Op Texel houden vier brigades een oogje in het zeil. Elke post telt zeven vrijwilligers, afkomstig uit heel het land. Twee personen varen in een rubberboot langs het strand om al te avontuurlijke zwemmers een halt toe te roepen. Een ander koppel surveilleert te voet. Anderen houden de boel in de gaten vanaf de observatiepost, een hooggelegen wit hok met een oranje bovenrand. Via mobilofoon en portofoon houden de strandwachters contact met elkaar.
Van tijd tot tijd moet de reddingsbrigade weggedreven zwemmers terughalen. Bart had zo’n klus vorige week woensdag nog bij de hand. Door middel van een zogeheten lijnredding, waarbij de zwemmers via een touw aan een katrol weer op het strand worden gesleept, kon een drama worden voorkomen. „Door de stroming waren zeven mensen, onder wie drie kinderen, weggedreven. Ze waren te moe om terug te keren. Het kostte best veel moeite om hen weer op het strand te krijgen.”
Een ongeluk zit soms in een klein hoekje. Bersch: „Onlangs groef een Duits jongetje een tunnel. Z’n hondje kon er nog wel doorheen, maar toen hij zelf zijn tunnel in ging, werd hij bedolven door het zand. Met man en macht konden we het kind onder het zand weghalen. Later hebben de ouders ons nog een taart gestuurd.”
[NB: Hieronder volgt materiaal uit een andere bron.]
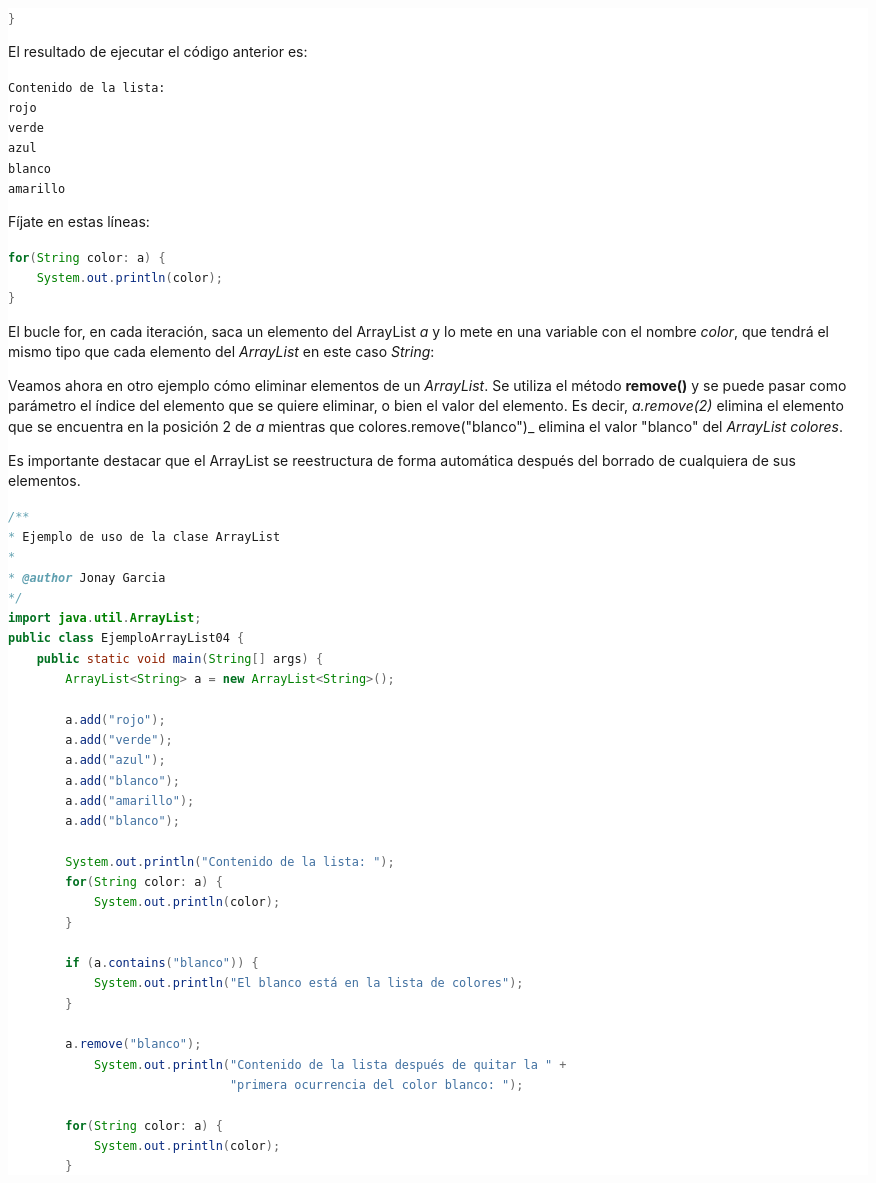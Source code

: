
 ```java
}
```

El resultado de ejecutar el código anterior es:

```bash
Contenido de la lista: 
rojo
verde
azul
blanco
amarillo
```

Fíjate en estas líneas:

```java
for(String color: a) {
    System.out.println(color);
}
```

El bucle for, en cada iteración, saca un elemento del ArrayList _a_ y lo mete en una variable con el nombre _color_, que tendrá el mismo tipo que cada elemento del _ArrayList_ en este caso _String_:

Veamos ahora en otro ejemplo cómo eliminar elementos de un _ArrayList_. Se utiliza el método **remove()** y se puede pasar como parámetro el índice del elemento que se quiere eliminar, o bien el valor del elemento. Es decir, _a.remove(2)_ elimina el elemento que se encuentra en la posición 2 de _a_ mientras que colores.remove("blanco")\_ elimina el valor "blanco" del _ArrayList_ _colores_.

Es importante destacar que el ArrayList se reestructura de forma automática después del borrado de cualquiera de sus elementos.

```java
/**
* Ejemplo de uso de la clase ArrayList
*
* @author Jonay Garcia
*/
import java.util.ArrayList;
public class EjemploArrayList04 {
    public static void main(String[] args) {
        ArrayList<String> a = new ArrayList<String>();
        
        a.add("rojo");
        a.add("verde");
        a.add("azul");
        a.add("blanco");
        a.add("amarillo");
        a.add("blanco");
        
        System.out.println("Contenido de la lista: ");
        for(String color: a) {
            System.out.println(color);
        }

        if (a.contains("blanco")) {
            System.out.println("El blanco está en la lista de colores");
        }

        a.remove("blanco");
            System.out.println("Contenido de la lista después de quitar la " +
                               "primera ocurrencia del color blanco: ");

        for(String color: a) {
            System.out.println(color);
        }

```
Bersch verbaast zich over de nonchalance waarmee ouders met hun kinderen omspringen. „Ouders passen echt slecht op hun kinderen. Dat hoor ik van verschillende reddingsbrigades.” Zijn collega Marcel, in het dagelijks leven ic-verpleegkundige in Eindhoven, knikt. „Ik kwam ooit een vader tegen die zijn twee kinderen van 4 en 6 jaar op het strand wilde achterlaten, terwijl hij zelf wilde gaan zeevissen. „Blijf in de kleine zeetjes”, zei hij. Daarmee doelde hij op de geultjes binnen de zandbanken. „Blijf weg van de grote zee.” Die man besefte kennelijk niet dat het water later op de dag hoger zou komen te staan. Ik waarschuwde hem: „De grote zee komt zelf op uw kinderen af.”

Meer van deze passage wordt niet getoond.